= The data =

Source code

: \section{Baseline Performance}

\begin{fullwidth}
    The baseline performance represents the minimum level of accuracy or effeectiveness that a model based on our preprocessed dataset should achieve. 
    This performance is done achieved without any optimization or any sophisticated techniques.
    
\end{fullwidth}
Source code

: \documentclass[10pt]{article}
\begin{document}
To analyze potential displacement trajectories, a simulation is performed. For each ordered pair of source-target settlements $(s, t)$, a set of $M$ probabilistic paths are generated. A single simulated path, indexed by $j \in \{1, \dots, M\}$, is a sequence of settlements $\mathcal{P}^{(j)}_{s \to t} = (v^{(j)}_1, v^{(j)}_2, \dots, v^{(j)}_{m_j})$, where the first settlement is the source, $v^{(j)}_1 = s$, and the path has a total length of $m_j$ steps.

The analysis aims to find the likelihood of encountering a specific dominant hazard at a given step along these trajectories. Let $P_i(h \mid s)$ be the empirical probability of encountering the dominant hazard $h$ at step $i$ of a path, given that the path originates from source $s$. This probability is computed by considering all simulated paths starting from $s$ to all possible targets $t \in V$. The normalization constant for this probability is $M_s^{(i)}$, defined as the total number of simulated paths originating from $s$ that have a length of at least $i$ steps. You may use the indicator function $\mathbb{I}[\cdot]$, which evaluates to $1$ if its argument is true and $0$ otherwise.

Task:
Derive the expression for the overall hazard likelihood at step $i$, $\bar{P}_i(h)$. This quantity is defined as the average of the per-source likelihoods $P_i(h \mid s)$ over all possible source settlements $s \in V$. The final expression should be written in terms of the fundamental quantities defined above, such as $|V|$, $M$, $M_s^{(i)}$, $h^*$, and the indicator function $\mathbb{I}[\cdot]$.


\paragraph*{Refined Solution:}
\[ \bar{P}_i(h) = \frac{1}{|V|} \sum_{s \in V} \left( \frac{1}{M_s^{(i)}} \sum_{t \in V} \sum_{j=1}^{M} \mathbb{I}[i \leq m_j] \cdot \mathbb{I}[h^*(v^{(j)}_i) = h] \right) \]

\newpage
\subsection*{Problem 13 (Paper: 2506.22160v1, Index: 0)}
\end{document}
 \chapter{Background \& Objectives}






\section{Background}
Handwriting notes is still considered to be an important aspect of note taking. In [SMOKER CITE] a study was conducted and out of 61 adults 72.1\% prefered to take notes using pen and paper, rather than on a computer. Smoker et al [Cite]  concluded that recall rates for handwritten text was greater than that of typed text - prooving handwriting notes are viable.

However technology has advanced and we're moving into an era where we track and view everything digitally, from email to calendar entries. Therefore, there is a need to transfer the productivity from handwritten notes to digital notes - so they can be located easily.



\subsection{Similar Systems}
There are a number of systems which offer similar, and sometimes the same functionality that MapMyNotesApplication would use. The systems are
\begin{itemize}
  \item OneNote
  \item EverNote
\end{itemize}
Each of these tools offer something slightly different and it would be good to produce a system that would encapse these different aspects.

= Exercise =
Starting at the line above that contains "h] \right) \]", repeat each line exactly up to and including the line that contains "Handwriting notes is", and stop there.

= Reply =
\[ \bar{P}_i(h) = \frac{1}{|V|} \sum_{s \in V} \left( \frac{1}{M_s^{(i)}} \sum_{t \in V} \sum_{j=1}^{M} \mathbb{I}[i \leq m_j] \cdot \mathbb{I}[h^*(v^{(j)}_i) = h] \right) \]

\newpage
\subsection*{Problem 13 (Paper: 2506.22160v1, Index: 0)}
\end{document}
 \chapter{Background \& Objectives}






\section{Background}
Handwriting notes is still considered to be an important aspect of note taking. In [SMOKER CITE] a study was conducted and out of 61 adults 72.1\% prefered to take notes using pen and paper, rather than on a computer. Smoker et al [Cite]  concluded that recall rates for handwritten text was greater than that of typed text - prooving handwriting notes are viable.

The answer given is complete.